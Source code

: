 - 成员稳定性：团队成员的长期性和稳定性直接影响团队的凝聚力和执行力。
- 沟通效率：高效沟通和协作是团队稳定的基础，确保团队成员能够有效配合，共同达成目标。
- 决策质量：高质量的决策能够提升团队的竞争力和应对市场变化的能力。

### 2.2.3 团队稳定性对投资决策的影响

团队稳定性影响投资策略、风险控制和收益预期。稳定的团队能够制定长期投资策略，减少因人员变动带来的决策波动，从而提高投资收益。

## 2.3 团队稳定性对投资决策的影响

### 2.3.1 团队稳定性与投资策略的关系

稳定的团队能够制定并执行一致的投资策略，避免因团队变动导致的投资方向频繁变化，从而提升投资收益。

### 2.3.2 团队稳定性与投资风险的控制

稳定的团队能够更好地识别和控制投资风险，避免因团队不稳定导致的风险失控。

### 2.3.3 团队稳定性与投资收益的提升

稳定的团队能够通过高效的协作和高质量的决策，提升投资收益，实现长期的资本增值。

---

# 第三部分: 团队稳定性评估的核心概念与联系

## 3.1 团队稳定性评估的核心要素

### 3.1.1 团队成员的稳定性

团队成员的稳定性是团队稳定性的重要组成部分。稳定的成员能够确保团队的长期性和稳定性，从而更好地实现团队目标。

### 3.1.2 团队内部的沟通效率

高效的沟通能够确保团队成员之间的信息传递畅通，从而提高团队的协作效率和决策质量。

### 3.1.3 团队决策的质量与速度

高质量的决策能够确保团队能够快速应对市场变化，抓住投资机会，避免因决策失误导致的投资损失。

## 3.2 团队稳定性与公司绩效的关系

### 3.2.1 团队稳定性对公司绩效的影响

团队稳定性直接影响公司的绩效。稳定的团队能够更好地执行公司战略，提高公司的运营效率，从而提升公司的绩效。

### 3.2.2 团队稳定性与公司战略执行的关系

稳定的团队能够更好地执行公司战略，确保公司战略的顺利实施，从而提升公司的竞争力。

━━━━━━━━━━━━━━━━

**Assignment:** Copy, without any change, the lines from the one that contains "### 3.2.1 团队稳定性对公司绩效的影响" to the final line of the entries above.

**Task output:**
### 3.2.1 团队稳定性对公司绩效的影响

团队稳定性直接影响公司的绩效。稳定的团队能够更好地执行公司战略，提高公司的运营效率，从而提升公司的绩效。

### 3.2.2 团队稳定性与公司战略执行的关系

稳定的团队能够更好地执行公司战略，确保公司战略的顺利实施，从而提升公司的竞争力。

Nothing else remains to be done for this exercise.